Aim of the exercise
Set down exactly the stretch of lines below that opens at the line containing "- AV64 - Eight" and continues through the last line of the entries, and nothing else.

Information given
........

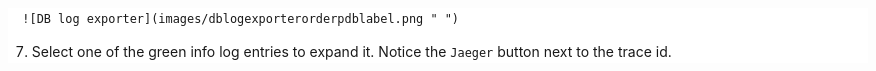       ![DB log exporter](images/dblogexporterorderpdblabel.png " ")

7. Select one of the green info log entries to expand it. Notice the `Jaeger` button next to the trace id.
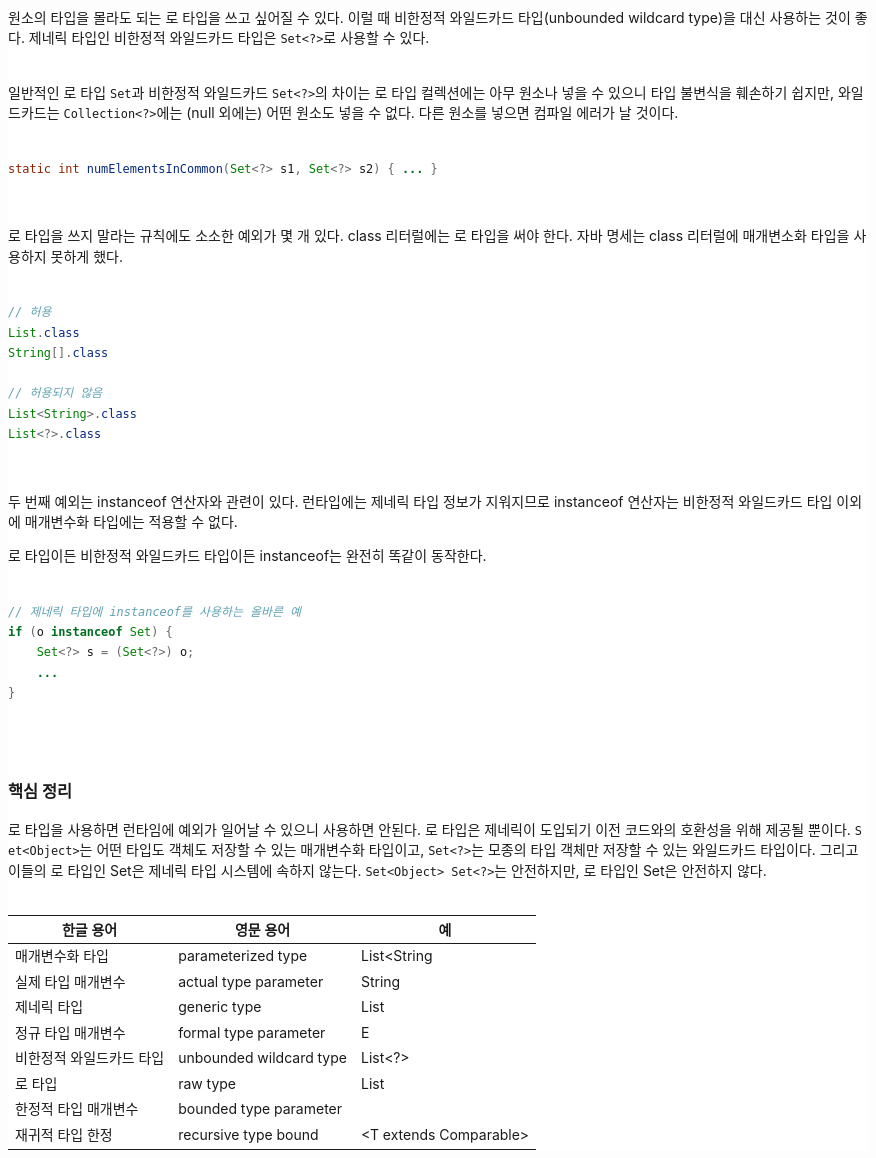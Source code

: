 원소의 타입을 몰라도 되는 로 타입을 쓰고 싶어질 수 있다. 
이럴 때 비한정적 와일드카드 타입(unbounded wildcard type)을 대신 사용하는 것이 좋다. 
제네릭 타입인 비한정적 와일드카드 타입은 `Set<?>`로 사용할 수 있다.  
<br/>

일반적인 로 타입 `Set`과 비한정적 와일드카드 `Set<?>`의 차이는 로 타입 컬렉션에는 아무 원소나 넣을 수 있으니 타입 불변식을 훼손하기 쉽지만, 와일드카드는 `Collection<?>`에는 (null 외에는) 어떤 원소도 넣을 수 없다. 다른 원소를 넣으면 컴파일 에러가 날 것이다.  
<br/>

```java
static int numElementsInCommon(Set<?> s1, Set<?> s2) { ... }
```
<br/>

로 타입을 쓰지 말라는 규칙에도 소소한 예외가 몇 개 있다. class 리터럴에는 로 타입을 써야 한다. 자바 명세는 class 리터럴에 매개변소화 타입을 사용하지 못하게 했다.  
<br/>

```java
// 허용
List.class
String[].class

// 허용되지 않음
List<String>.class
List<?>.class
```
<br/>

두 번째 예외는 instanceof 연산자와 관련이 있다. 런타입에는 제네릭 타입 정보가 지워지므로 instanceof 연산자는 비한정적 와일드카드 타입 이외에 매개변수화 타입에는 적용할 수 없다.  

로 타입이든 비한정적 와일드카드 타입이든 instanceof는 완전히 똑같이 동작한다.  
<br/>

```java
// 제네릭 타입에 instanceof를 사용하는 올바른 예
if (o instanceof Set) {
	Set<?> s = (Set<?>) o;
	...
}
```
<br/>
<br/>

### 핵심 정리

로 타입을 사용하면 런타임에 예외가 일어날 수 있으니 사용하면 안된다. 
로 타입은 제네릭이 도입되기 이전 코드와의 호환성을 위해 제공될 뿐이다. 
`Set<Object>`는 어떤 타입도 객체도 저장할 수 있는 매개변수화 타입이고, `Set<?>`는 모종의 타입 객체만 저장할 수 있는 와일드카드 타입이다. 
그리고 이들의 로 타입인 Set은 제네릭 타입 시스템에 속하지 않는다. 
`Set<Object> Set<?>`는 안전하지만, 로 타입인 Set은 안전하지 않다.  
<br/>

| 한글 용어 | 영문 용어 | 예 |
| --- | --- | --- |
| 매개변수화 타입 | parameterized type | List<String |
| 실제 타입 매개변수 | actual type parameter | String |
| 제네릭 타입 | generic type | List<E> |
| 정규 타입 매개변수 | formal type parameter | E |
| 비한정적 와일드카드 타입 | unbounded wildcard type | List<?> |
| 로 타입 | raw type | List |
| 한정적 타입 매개변수 | bounded type parameter | <E extends Number> |
| 재귀적 타입 한정 | recursive type bound | <T extends Comparable<T>> |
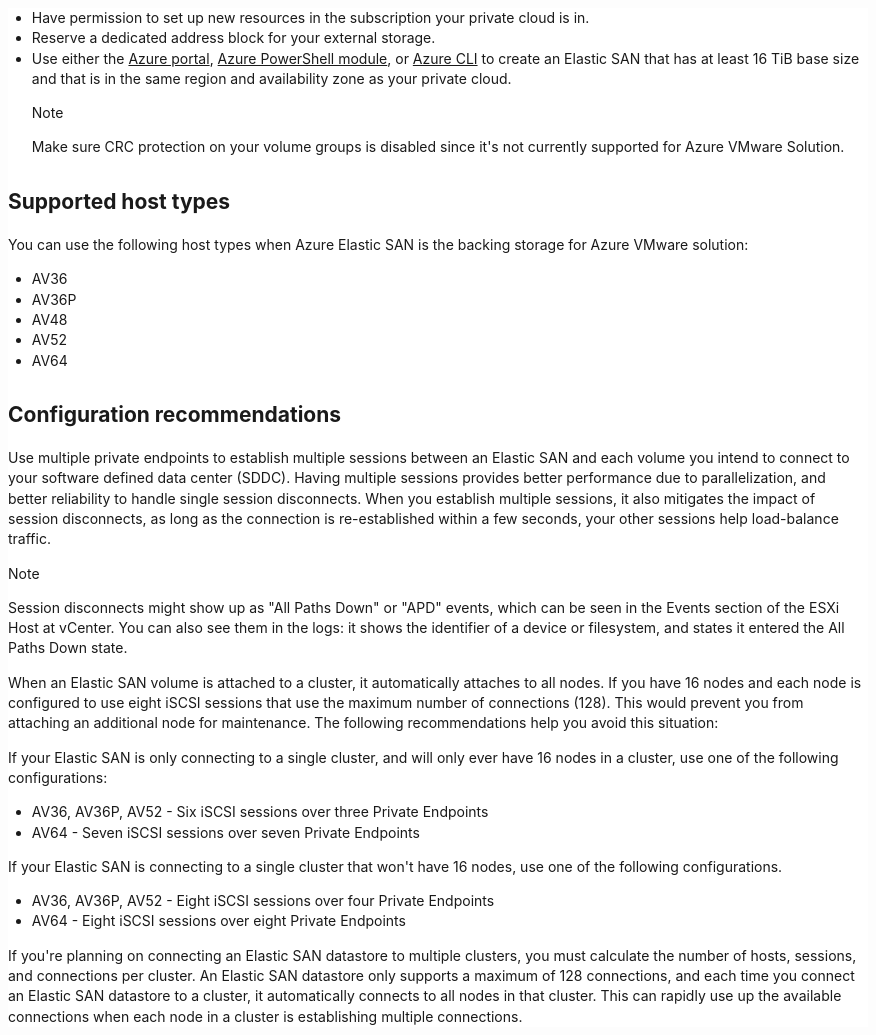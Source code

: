 - Have permission to set up new resources in the subscription your private cloud is in.
- Reserve a dedicated address block for your external storage.
- Use either the [Azure portal](/azure/storage/elastic-san/elastic-san-create?tabs=azure-portal), [Azure PowerShell module](/azure/storage/elastic-san/elastic-san-create?tabs=azure-powershell), or [Azure CLI](/azure/storage/elastic-san/elastic-san-create?tabs=azure-cli) to create an Elastic SAN that has at least 16 TiB base size and that is in the same region and availability zone as your private cloud.
    > [!NOTE]
    > Make sure CRC protection on your volume groups is disabled since it's not currently supported for Azure VMware Solution.


## Supported host types

You can use the following host types when Azure Elastic SAN is the backing storage for Azure VMware solution:

- AV36
- AV36P
- AV48
- AV52
- AV64

## Configuration recommendations

Use multiple private endpoints to establish multiple sessions between an Elastic SAN and each volume you intend to connect to your software defined data center (SDDC). Having multiple sessions provides better performance due to parallelization, and better reliability to handle single session disconnects. When you establish multiple sessions, it also mitigates the impact of session disconnects, as long as the connection is re-established within a few seconds, your other sessions help load-balance traffic.

   > [!NOTE]
   > Session disconnects might show up as "All Paths Down" or "APD" events, which can be seen in the Events section of the ESXi Host at vCenter. You can also see them in the logs: it shows the identifier of a device or filesystem, and states it entered the All Paths Down state.

When an Elastic SAN volume is attached to a cluster, it automatically attaches to all nodes. If you have 16 nodes and each node is configured to use eight iSCSI sessions that use the maximum number of connections (128). This would prevent you from attaching an additional node for maintenance. The following recommendations help you avoid this situation:

If your Elastic SAN is only connecting to a single cluster, and will only ever have 16 nodes in a cluster, use one of the following configurations:
- AV36, AV36P, AV52 - Six iSCSI sessions over three Private Endpoints
- AV64 - Seven iSCSI sessions over seven Private Endpoints

If your Elastic SAN is connecting to a single cluster that won't have 16 nodes, use one of the following configurations.
-  AV36, AV36P, AV52 - Eight iSCSI sessions over four Private Endpoints
- AV64 - Eight iSCSI sessions over eight Private Endpoints

If you're planning on connecting an Elastic SAN datastore to multiple clusters, you must calculate the number of hosts, sessions, and connections per cluster. An Elastic SAN datastore only supports a maximum of 128 connections, and each time you connect an Elastic SAN datastore to a cluster, it automatically connects to all nodes in that cluster. This can rapidly use up the available connections when each node in a cluster is establishing multiple connections.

........

Answer section
- AV64 - Eight iSCSI sessions over eight Private Endpoints

If you're planning on connecting an Elastic SAN datastore to multiple clusters, you must calculate the number of hosts, sessions, and connections per cluster. An Elastic SAN datastore only supports a maximum of 128 connections, and each time you connect an Elastic SAN datastore to a cluster, it automatically connects to all nodes in that cluster. This can rapidly use up the available connections when each node in a cluster is establishing multiple connections.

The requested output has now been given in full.